Dath Ilan is a parallel Earth on which human civilization has its act together, in ways that actual-Earth does not. Like actual-Earth, citizens of Dath Ilan sometimes take standardized tests, both to figure out what sort of jobs they’d be suited for, to make sure that its educational institutions are functioning, and to give people guidance about what they might want to study. Unlike Earth’s, Dath Ilan’s tests have had a lot of thought put into the choice of topics: rather a lot more economics, rather a lot less trigonometry and literature. Topics are selected based on cost/benefit; something that takes a long time to learn would need to be a lot more useful, or have major positive externalities to more people knowing it.
I want to create a test, that will tell people what topics they ought to learn, and enable people to make their knowledgeability legible.
What topics belong on it?
Intuitive and non-intuitive findings of systems theory, like what adding a second queue does or increasing the variability of a flow rate or changing the size of a buffer.
Relatedly and perhaps even more fundamentally, the basic discipline of thinking about a system and implementing a mathematical model or simulation to explore these topics, which drove the insights you mention.
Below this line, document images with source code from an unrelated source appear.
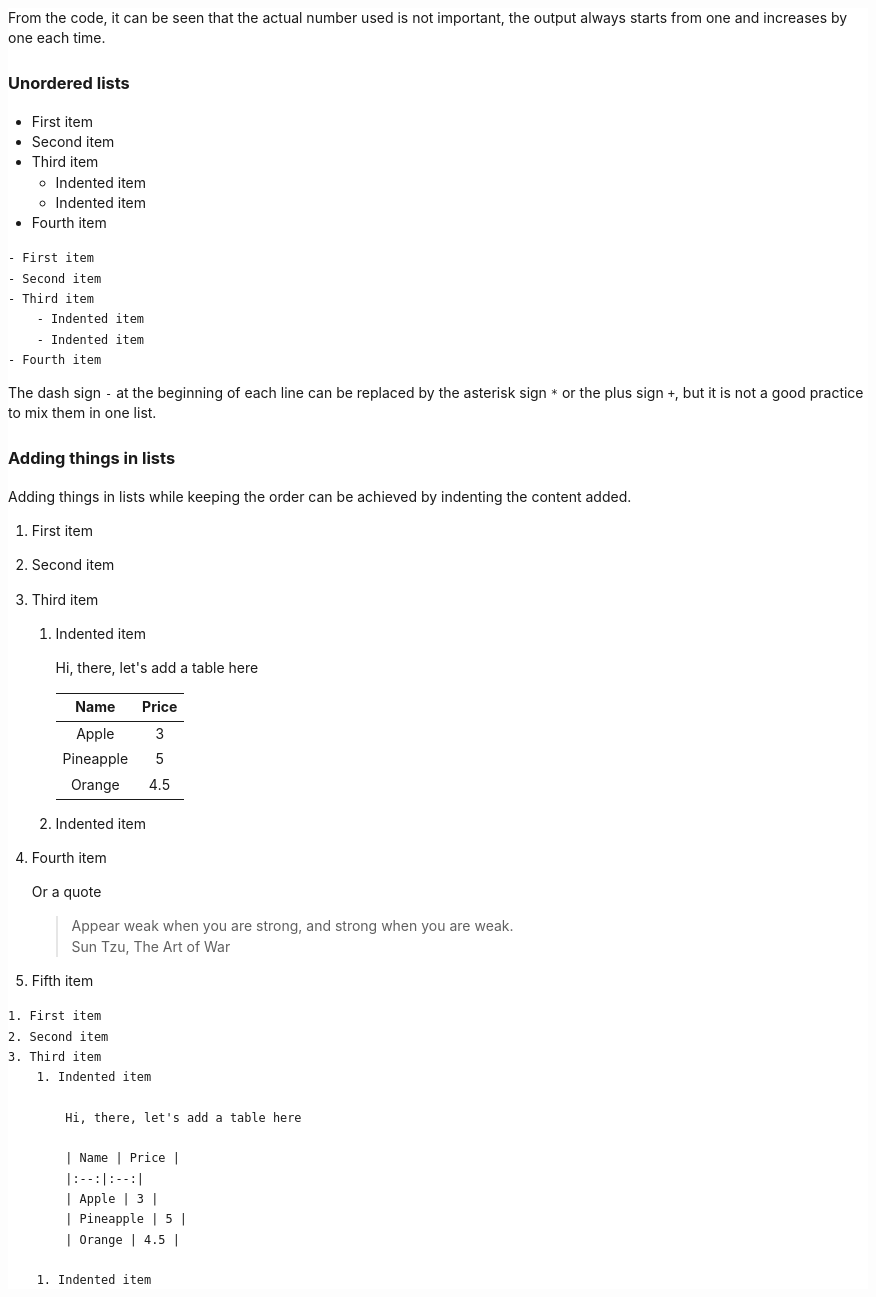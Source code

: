 From the code, it can be seen that the actual number used is not important, the output always starts from one and increases by one each time.

### Unordered lists

- First item
- Second item
- Third item
    - Indented item
    - Indented item
- Fourth item

```
- First item
- Second item
- Third item
    - Indented item
    - Indented item
- Fourth item
```

The dash sign `-` at the beginning of each line can be replaced by the asterisk sign `*` or the plus sign `+`, but it is not a good practice to mix them in one list.


### Adding things in lists

Adding things in lists while keeping the order can be achieved by indenting the content added.

1. First item
2. Second item
3. Third item
    1. Indented item

        Hi, there, let's add a table here
        
        | Name | Price |
        |:--:|:--:|
        | Apple | 3 |
        | Pineapple | 5 |
        | Orange | 4.5 |
        
    1. Indented item
1. Fourth item

    Or a quote
    
    > Appear weak when you are strong, and strong when you are weak.  
    > Sun Tzu, The Art of War
    
88. Fifth item

```
1. First item
2. Second item
3. Third item
    1. Indented item

        Hi, there, let's add a table here
        
        | Name | Price |
        |:--:|:--:|
        | Apple | 3 |
        | Pineapple | 5 |
        | Orange | 4.5 |
        
    1. Indented item
```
And in many ways, it’s easier to test without worrying about people gaming the system, because you can give new examples and require them to actually explore the question.
Being presented a plan/system/technology/mathematical proof and trying to find reasons why it doesn’t/won’t work
Conducting simple cost-benefit analyses (mostly using the four basic arithmetic operations + dimensional analysis), with a time-limit of 5/30/60 minutes
This includes knowledge about expected value (and it’s possible shortcomings)
This maybe even includes knowledge about the expected value of perfect information
Performing Monte-Carlo calculations using something like Guesstimate, ideally on the same problem as a previous cost-benefit analysis.
Calibration training
Over unknown variables, such as “Which person was born earlier”, or “Which country has a bigger population”
By forecasting events on different timescales, ranging from a day to a month (maybe more (a decade would be great), but the exam format probably doesn’t allow that)
Reading and writing Dath Illan’s spoken language.
Arithmetic.
Individual and collective decision making and execution
How to make a good decision.
Individually
As part of a collective
How to recognize a good decision made by others
How to execute a good decision when you or others have made it—especially in the face of akrasia.
also signing Dath Illan’s nonverbal language, because why would you only make use of the visual modality when you happen to have access to a pen and writing surface?
Given the following charts, statistics, and arguments based on those charts and statistics, point out the important flaws in the arguments and state what unjustified conclusions the arguers are trying to cause you to reach.
Eliezer wrote:
The thing I’m trying to get at, is not so much “a test that is required in order to be able to get any job” (as the US high school diploma accidentally became), but rather, “a test which can identify the Very Serious People”.
I would expect that Dath Ilan doesn’t have a concept of Very Serious People. That seems to be a concept focused on status instead of getting things done.
Why would you expect it to have such a concept and what kind of decisions do you think would be made based on whether someone is part of Very Serious People?
There’s more that’s going into a good test. A good test is not about whether a person learned a topic but about whether the person is likely perform well in whatever they want to do.
Dath Ilan is going to have many different tests for different jobs. There will be regular evaluations of how the test predicts performance in the job and the test will be adapted to optimize for predicting performance.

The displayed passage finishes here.